Desde Honda, tierra que tú quieres, se ve en días sin nubes, el nevado del Ruiz –que también es volcán–. Pero ya no es bello ni imponente. Mirarlo desde la distancia es triste...

Alfredo Molano Bravo
07 de enero de 2015 - 03:40 p. m.
Temporada de Manizales 2015 (I)

 Es mirar la huella de nuestra historia reciente: la destrucción de nuestras selvas, la expansión de la gran ganadería, el crecimiento desbordado y caótico de nuestras ciudades. Lo que en el colegio nos enseñaron a llamar nieves perpetuas han dejado de serlo. Las cumbres del Ruiz ya no son blancas; la nieve está en franca retirada. Nuestro calor la derrota. Con todo el viaje de la hoya del Magdalena a la hoya del Cauca por el páramo de Herveo, es maravillosa. Por una carretera que fue camino de herradura, se deja atrás la tierra de los grandes ceibas, los gigantescos caracolíes, los enormes samanes, para entrar en la zona del café –secreto de nuestra economía y madre de nuestro conflicto armado– y llegar donde el aire es más transparente y el agua más pura. Desde allí las formidables rocas del Ruiz se hacen patéticas. El blanco se reduce a la mera fumarola. Un paisaje jabonero oscuro como el pelaje de algunos toros del Conde de Veraguas. Y abajo, a media altura, está Manizales, hoy nuestra Sevilla.

La temporada de toros se abrió con una novillada prometedora. Tres cuartos de entrada, cielo limpio, novillos grandes y bien hechos y en el cartel un español, un peruano y dos criollos.

Borja Jiménez es un torero hecho y, por hecho, pasado de novillero: 30 corridas con picadores, 39 orejas.

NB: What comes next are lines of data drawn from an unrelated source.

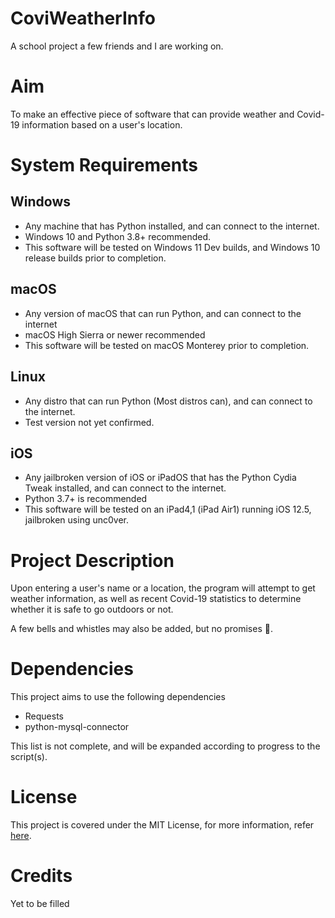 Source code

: # CoviWeatherInfo
A school project a few friends and I are working on.

# Aim
To make an effective piece of software that can provide weather and Covid-19 information based on a user's location.

# System Requirements
 ## Windows
 - Any machine that has Python installed, and can connect to the internet.
 - Windows 10 and Python 3.8+ recommended.
 - This software will be tested on Windows 11 Dev builds, and Windows 10 release builds prior to completion.
 ## macOS
 - Any version of macOS that can run Python, and can connect to the internet
 - macOS High Sierra or newer recommended
 - This software will be tested on macOS Monterey prior to completion.
## Linux
  - Any distro that can run Python (Most distros can), and can connect to the internet.
  - Test version not yet confirmed.
## iOS
  - Any jailbroken version of iOS or iPadOS that has the Python Cydia Tweak installed, and can connect to the internet.
  - Python 3.7+ is recommended
  - This software will be tested on an iPad4,1 (iPad Air1) running iOS 12.5, jailbroken using unc0ver.

# Project Description
Upon entering a user's name or a location, the program will attempt to get weather information, as well as recent Covid-19 statistics to determine whether it is safe to go outdoors or not.

A few bells and whistles may also be added, but no promises 🤞.

# Dependencies
This project aims to use the following dependencies
 - Requests
 - python-mysql-connector

This list is not complete, and will be expanded according to progress to the script(s).

# License
This project is covered under the MIT License, for more information, refer [here](./LICENSE).

# Credits
Yet to be filled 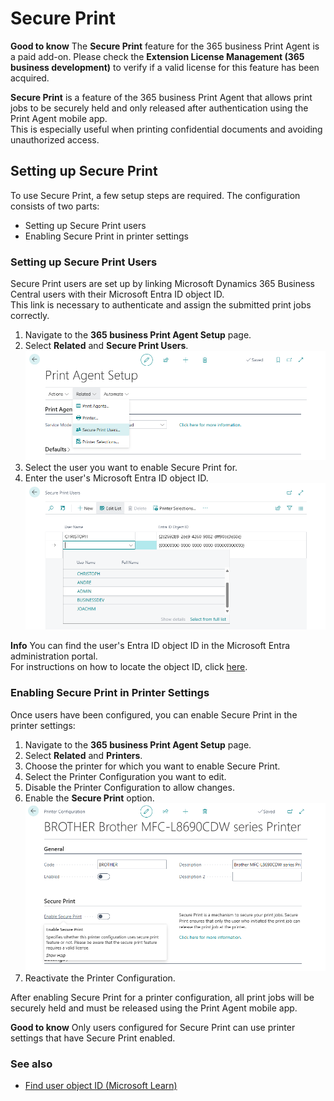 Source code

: 
# Secure Print

<div class="alert alert-notice">
    <i class="fa-duotone fa-solid fa-lightbulb fa-xl"></i>
    <strong>Good to know</strong>
	The <strong>Secure Print</strong> feature for the 365 business Print Agent is a paid add-on.  
    Please check the <strong>Extension License Management (365 business development)</strong> to verify if a valid license for this feature has been acquired.
</div>

**Secure Print** is a feature of the 365 business Print Agent that allows print jobs to be securely held and only released after authentication using the Print Agent mobile app.  
This is especially useful when printing confidential documents and avoiding unauthorized access.

## Setting up Secure Print

To use Secure Print, a few setup steps are required. The configuration consists of two parts:

- Setting up Secure Print users  
- Enabling Secure Print in printer settings


### Setting up Secure Print Users

Secure Print users are set up by linking Microsoft Dynamics 365 Business Central users with their Microsoft Entra ID object ID.  
This link is necessary to authenticate and assign the submitted print jobs correctly.

1. Navigate to the **365 business Print Agent Setup** page.
2. Select **Related** and **Secure Print Users**.
   ![Secure Print Setup Action](/assets/images/365-business-print-agent/secure-print-setup.en-US.png)
3. Select the user you want to enable Secure Print for.
4. Enter the user's Microsoft Entra ID object ID.
   ![Secure Print User Setup](/assets/images/365-business-print-agent/secure-print-user-setup.en-US.png)

<div class="alert alert-info">
    <i class="fa-duotone fa-solid fa-circle-info fa-xl"></i>
    <strong>Info</strong>
	You can find the user's Entra ID object ID in the Microsoft Entra administration portal.<br>
    For instructions on how to locate the object ID, click <a href="https://learn.microsoft.com/en-US/partner-center/account-settings/find-ids-and-domain-names#find-the-user-object-id" target="_blank">here</a>.
</div>

### Enabling Secure Print in Printer Settings

Once users have been configured, you can enable Secure Print in the printer settings:

1. Navigate to the **365 business Print Agent Setup** page.
2. Select **Related** and **Printers**.
3. Choose the printer for which you want to enable Secure Print.
4. Select the Printer Configuration you want to edit.
5. Disable the Printer Configuration to allow changes.
6. Enable the **Secure Print** option.
   ![Printer Settings - Secure Print](/assets/images/365-business-print-agent/printer-configuration-secure-print.en-US.png)
7. Reactivate the Printer Configuration.

After enabling Secure Print for a printer configuration, all print jobs will be securely held and must be released using the Print Agent mobile app.

<div class="alert alert-notice">
    <i class="fa-duotone fa-solid fa-lightbulb fa-xl"></i>
    <strong>Good to know</strong>
	Only users configured for Secure Print can use printer settings that have Secure Print enabled.
</div>

### See also

- [Find user object ID (Microsoft Learn)](https://learn.microsoft.com/en-US/partner-center/account-settings/find-ids-and-domain-names#find-the-user-object-id)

Cumplió con sus dos toros; uno, el último, un veleto como ya no existen, al que nadie pudo ponerle banderillas donde debe ser. Borja sabe manejar el capote y hay que abonarle un par de chicuelinas. Pinchó en ambas faenas y salió en silencio. A Sánchez Mejía –¡con semejante nombre!– le correspondieron toros difíciles, a pesar de que su apoderada, una bella mujer de negro hasta los pies vestida, saltó de felicidad en el sorteo al conocer el par de le correspondió. Es un torero valiente y protocolario. No se acomoda al toro que sí le gusta, y tiene el defecto –corregible– de entablar polémicas con el respetable. A un incorregible de 430 kilos, retardado y sin fijeza, lo devolvió a corrales después de tres avisos. Más allá de un forzado de pecho y mucha voluntad, nada pudo mostrar en su segundo, un toro de verdad mansurrón y enamorado de las medias del torero. Manrique Rivera, uno de los novilleros que acamparon en las afueras de la Santamaría contra el fascismo izquierdoso de Petro, tampoco tuvo suerte. Al primero, un toro con trapío, lo arruinó una vara larga e inexperta. En el silencio quedaron sepultadas las ganas del torero y del ganadero y del público. Su segundo, inmortal, que parecía contradecir la tendencia de sus hermanos, una media verónica lo dejó entumido de la pata derecha. Cambio y fuera. Al sustituto, Enigmático –el mejor de la tarde–, Manrique lo gozó con la muleta porque logró unas pocas suertes ligadas. De resto, el mismo abismo de la genética. Espada caída. Aplausos desperdigados. Roca Rey fue la piedra angular y el soberano de la tarde. Tanto toreo, tanto templo, tanto saco, trajo y dijo que el público olvidó las espadas atravesadas, los pinchazos desafortunados, los descabellos apresurados. En Roca hay torero de América. Hay que ir a verlo en Tuta, Boyacá.

Un par de Devia, dos pares de Chiricuto y dos de Émerson Pineda, fueron memorables y valientes. Piña, bien con el puñal.

Nueve toros –todos bellos pero sin mucho juego– son muchos. Demasiados.